ISLAMTODAY ID-Think tank Washington, Responsible Statecraft menyimpulkan bahwa tren de-dolarisasi tampaknya tak terbendung, karena negara-negara di dunia telah berusaha untuk mengurangi ketergantungan mereka pada greenback.
Think tank mencatat bahwa proses “de-dolarisasi” semakin meningkat, dengan negara-negara Global South mencari alternatif untuk greenback.
Para sarjana AS mengacu pada statistik dunia yang menunjukkan bahwa pangsa cadangan global yang disimpan dalam dolar AS telah menyusut dari 73% pada tahun 2001 menjadi 58% pada tahun 2023.
Tren tersebut telah mendapatkan momentum sejak keputusan pemerintahan Biden untuk memberikan sanksi besar-besaran terhadap Rusia dan mencabutnya dari sistem keuangan global, menurut para cendekiawan.
“Langkah Washington telah mengguncang banyak negara berkembang, mendorong mereka untuk mencari alternatif,” ungkap mereka, seperti dilansir dari Sputniknews, Ahad (28/5/2023)
Bulan lalu, Menteri Keuangan Janet Yellen mengakui bahwa kebijakan Washington memberlakukan sanksi terhadap saingannya di seluruh dunia dapat melemahkan dominasi greenback.
“Ada risiko, ketika kita menggunakan sanksi keuangan yang terkait dengan peran dolar, yang seiring waktu, dapat merusak hegemoni dolar,” ungkap Yellen kepada CNN pada 16 April.
Dia melanjutkan dengan mengatakan bahwa perang ekonomi Washington “memang menciptakan keinginan China, Rusia, Iran untuk menemukan alternatif” terhadap mata uang AS.
Pada saat yang sama, Menteri Keuangan berpendapat bahwa mempersenjatai dolar adalah “alat yang sangat penting” dan bahwa “[tidak] mudah bagi negara lain untuk menemukan alternatif dengan properti yang sama.”

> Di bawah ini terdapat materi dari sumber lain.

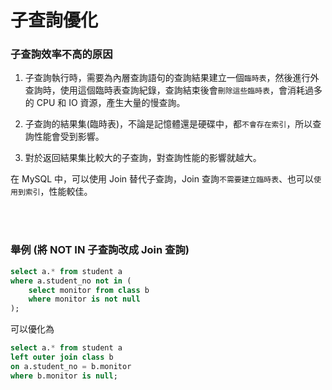 # 子查詢優化

### 子查詢效率不高的原因

1. 子查詢執行時，需要為內層查詢語句的查詢結果建立一個`臨時表`，然後進行外查詢時，使用這個臨時表查詢紀錄，查詢結束後會`刪除這些臨時表`，會消耗過多的 CPU 和 IO 資源，產生大量的慢查詢。

2. 子查詢的結果集(臨時表)，不論是記憶體還是硬碟中，都`不會存在索引`，所以查詢性能會受到影響。

3. 對於返回結果集比較大的子查詢，對查詢性能的影響就越大。

在 MySQL 中，可以使用 Join 替代子查詢，Join 查詢`不需要建立臨時表`、也可以`使用到索引`，性能較佳。

<br/>

<br/> 

### 舉例 (將 NOT IN 子查詢改成 Join 查詢)

```sql
select a.* from student a
where a.student_no not in (
    select monitor from class b
    where monitor is not null
);
```
可以優化為
```sql
select a.* from student a
left outer join class b 
on a.student_no = b.monitor
where b.monitor is null;
```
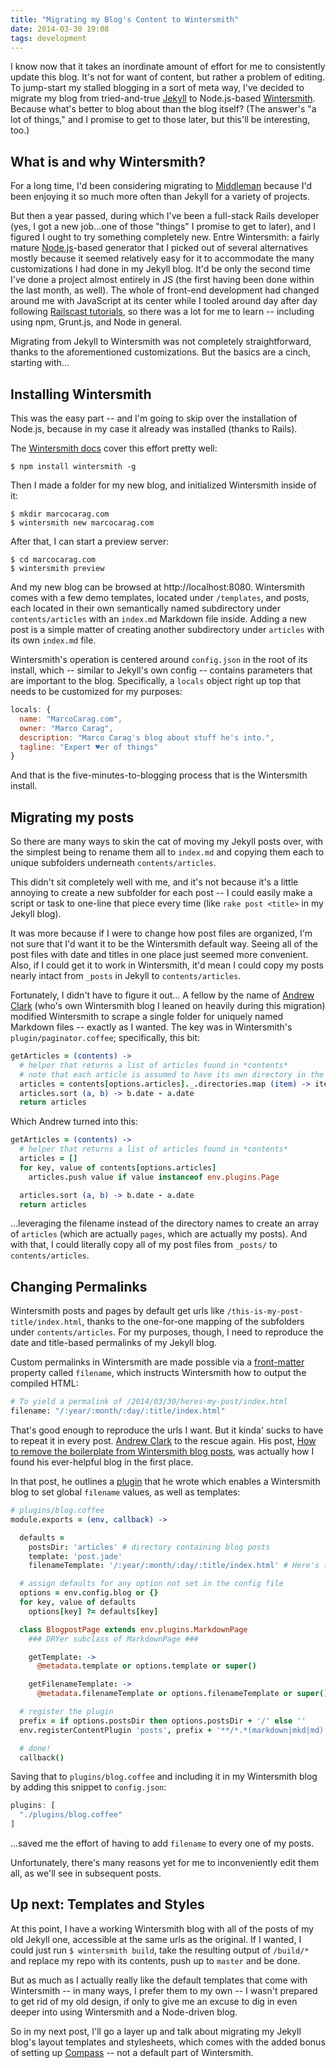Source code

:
 ```yaml
---
title: "Migrating my Blog's Content to Wintersmith"
date: 2014-03-30 19:08
tags: development
---
```

I know now that it takes an inordinate amount of effort for me to consistently update this blog. It's not for want of content, but rather a problem of editing. To jump-start my stalled blogging in a sort of meta way, I've decided to migrate my blog from tried-and-true [Jekyll](http://jekyllrb.com) to Node.js-based [Wintersmith](http://wintersmith.io). Because what's better to blog about than the blog itself? (The answer's "a lot of things," and I promise to get to those later, but this'll be interesting, too.)

<span class="more"></span>

## What is and why Wintersmith?

For a long time, I'd been considering migrating to [Middleman](http://www.middlemanapp.com) because I'd been enjoying it so much more often than Jekyll for a variety of projects.

But then a year passed, during which I've been a full-stack Rails developer (yes, I got a new job...one of those "things" I promise to get to later), and I figured I ought to try something completely new. Entre Wintersmith: a fairly mature [Node.js](http://nodejs.org)-based generator that I picked out of several alternatives mostly because it seemed relatively easy for it to accommodate the many customizations I had done in my Jekyll blog. It'd be only the second time I've done a project almost entirely in JS (the first having been done within the last month, as well). The whole of front-end development had changed around me with JavaScript at its center while I tooled around day after day following [Railscast tutorials](http://railscasts.com), so there was a lot for me to learn -- including using npm, Grunt.js, and Node in general.

Migrating from Jekyll to Wintersmith was not completely straightforward, thanks to the aforementioned customizations. But the basics are a cinch, starting with...

## Installing Wintersmith

This was the easy part -- and I'm going to skip over the installation of Node.js, because in my case it already was installed (thanks to Rails).

The [Wintersmith docs](https://github.com/jnordberg/wintersmith) cover this effort pretty well:

```
$ npm install wintersmith -g
```

Then I made a folder for my new blog, and initialized Wintersmith inside of it:

```
$ mkdir marcocarag.com
$ wintersmith new marcocarag.com
```

After that, I can start a preview server:

```
$ cd marcocarag.com
$ wintersmith preview
```

And my new blog can be browsed at http://localhost:8080. Wintersmith comes with a few demo templates, located under `/templates`, and posts, each located in their own semantically named subdirectory under `contents/articles` with an `index.md` Markdown file inside. Adding a new post is a simple matter of creating another subdirectory under `articles` with its own `index.md` file.

Wintersmith's operation is centered around `config.json` in the root of its install, which -- similar to Jekyll's own config -- contains parameters that are important to the blog. Specifically, a `locals` object right up top that needs to be customized for my purposes:

``` javascript
locals: {
  name: "MarcoCarag.com",
  owner: "Marco Carag",
  description: "Marco Carag's blog about stuff he's into.",
  tagline: "Expert ♥er of things"
}
```

And that is the five-minutes-to-blogging process that is the Wintersmith install.

## Migrating my posts

So there are many ways to skin the cat of moving my Jekyll posts over, with the simplest being to rename them all to `index.md` and copying them each to unique subfolders underneath `contents/articles`.

This didn't sit completely well with me, and it's not because it's a little annoying to create a new subfolder for each post -- I could easily make a script or task to one-line that piece every time (like `rake post <title>` in my Jekyll blog).

It was more because if I were to change how post files are organized, I'm not sure that I'd want it to be the Wintersmith default way. Seeing all of the post files with date and titles in one place just seemed more convenient. Also, if I could get it to work in Wintersmith, it'd mean I could copy my posts nearly intact from `_posts` in Jekyll to `contents/articles`.

Fortunately, I didn't have to figure it out... A fellow by the name of [Andrew Clark](http://www.andrewphilipclark.com) (who's own Wintersmith blog I leaned on heavily during this migration) modified Wintersmith to scrape a single folder for uniquely named Markdown files -- exactly as I wanted. The key was in Wintersmith's `plugin/paginator.coffee`; specifically, this bit:

``` coffeescript
getArticles = (contents) ->
  # helper that returns a list of articles found in *contents*
  # note that each article is assumed to have its own directory in the articles directory
  articles = contents[options.articles]._.directories.map (item) -> item.index
  articles.sort (a, b) -> b.date - a.date
  return articles
```

Which Andrew turned into this:

``` coffeescript
getArticles = (contents) ->
  # helper that returns a list of articles found in *contents*
  articles = []
  for key, value of contents[options.articles]
    articles.push value if value instanceof env.plugins.Page

  articles.sort (a, b) -> b.date - a.date
  return articles
```

...leveraging the filename instead of the directory names to create an array of `articles` (which are actually `pages`, which are actually my posts). And with that, I could literally copy all of my post files from `_posts/` to `contents/articles`.

## Changing Permalinks

Wintersmith posts and pages by default get urls like `/this-is-my-post-title/index.html`, thanks to the one-for-one mapping of the subfolders under `contents/articles`. For my purposes, though, I need to reproduce the date and title-based permalinks of my Jekyll blog.

Custom permalinks in Wintersmith are made possible via a [front-matter](http://jekyllrb.com/docs/frontmatter/) property called `filename`, which instructs Wintersmith how to output the compiled HTML:

``` python
# To yield a permalink of /2014/03/30/heres-my-post/index.html
filename: "/:year/:month/:day/:title/index.html"
```

That's good enough to reproduce the urls I want. But it kinda' sucks to have to repeat it in every post. [Andrew Clark](http://www.andrewphilipclark.com) to the rescue again. His post, [How to remove the boilerplate from Wintersmith blog posts](http://andrewphilipclark.com/2013/11/08/removing-the-boilerplate-from-wintersmith-blog-posts/), was actually how I found his ever-helpful blog in the first place.

In that post, he outlines a [plugin](https://github.com/acdlite/andrewphilipclark.com/blob/master/plugins/blog.coffee) that he wrote which enables a Wintersmith blog to set global `filename` values, as well as templates:

``` coffeescript
# plugins/blog.coffee
module.exports = (env, callback) ->

  defaults =
    postsDir: 'articles' # directory containing blog posts
    template: 'post.jade'
    filenameTemplate: '/:year/:month/:day/:title/index.html' # Here's the magic part

  # assign defaults for any option not set in the config file
  options = env.config.blog or {}
  for key, value of defaults
    options[key] ?= defaults[key]

  class BlogpostPage extends env.plugins.MarkdownPage
    ### DRYer subclass of MarkdownPage ###

    getTemplate: ->
      @metadata.template or options.template or super()

    getFilenameTemplate: ->
      @metadata.filenameTemplate or options.filenameTemplate or super()

  # register the plugin
  prefix = if options.postsDir then options.postsDir + '/' else ''
  env.registerContentPlugin 'posts', prefix + '**/*.*(markdown|mkd|md)', BlogpostPage

  # done!
  callback()
```

Saving that to `plugins/blog.coffee` and including it in my Wintersmith blog by adding this snippet to `config.json`:

``` javascript
plugins: [
  "./plugins/blog.coffee"
]
```

...saved me the effort of having to add `filename` to every one of my posts.

Unfortunately, there's many reasons yet for me to inconveniently edit them all, as we'll see in subsequent posts.

## Up next: Templates and Styles

At this point, I have a working Wintersmith blog with all of the posts of my old Jekyll one, accessible at the same urls as the original. If I wanted, I could just run `$ wintersmith build`, take the resulting output of `/build/*` and replace my repo with its contents, push up to `master` and be done.

But as much as I actually really like the default templates that come with Wintersmith -- in many ways, I prefer them to my own -- I wasn't prepared to get rid of my old design, if only to give me an excuse to dig in even deeper into using Wintersmith and a Node-driven blog.

So in my next post, I'll go a layer up and talk about migrating my Jekyll blog's layout templates and stylesheets, which comes with the added bonus of setting up [Compass](http://compass-style.org) -- not a default part of Wintersmith.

Menantang sikap Yellen, think tank menarik perhatian pada fakta bahwa penggunaan dolar sebagai “instrumen negara yang tumpul” memberikan sekutu dan saingan AS “pembukaan untuk mencari mekanisme penyelesaian alternatif.”
Untuk mengilustrasikan poin mereka, para cendekiawan merujuk pada Rusia dan Prancis yang menjual gas alam mereka dalam yuan China.
China dan Brasil juga telah beralih ke penyelesaian keuangan dalam yuan, sementara negara-negara BRICS memulai diskusi tentang pembentukan mata uang tunggal.
“Dan daftarnya terus bertambah,” ungkap lembaga think tank DC itu.
Mereka memperingatkan bahwa sanksi ekspansif Washington saat ini mencakup 29% ekonomi global, dengan 40% cadangan global di bawah batasan AS juga.
Selain kebijakan sanksi AS, Federal Reserve telah menaikkan suku bunga secara substansial pada saat banyak negara berkembang berutang utang luar negeri dalam dolar, dan komoditas yang sangat dibutuhkan seperti bahan mentah dan makanan dihargai dalam greenback.
Ini menambah lebih banyak bahan bakar ke api de-dolarisasi.
Apakah AS menginginkannya atau tidak, tren de-dolarisasi sedang berlangsung, dan satu-satunya jalan keluar bagi AS adalah berpartisipasi dalam restrukturisasi global sistem moneter “melalui konsensus” dengan negara berkembang, tegas para sarjana.
Jika tidak, AS akan menghadapi “penurunan hegemoni ekonomi AS yang tidak terkelola”, yang dapat menimbulkan konsekuensi bencana.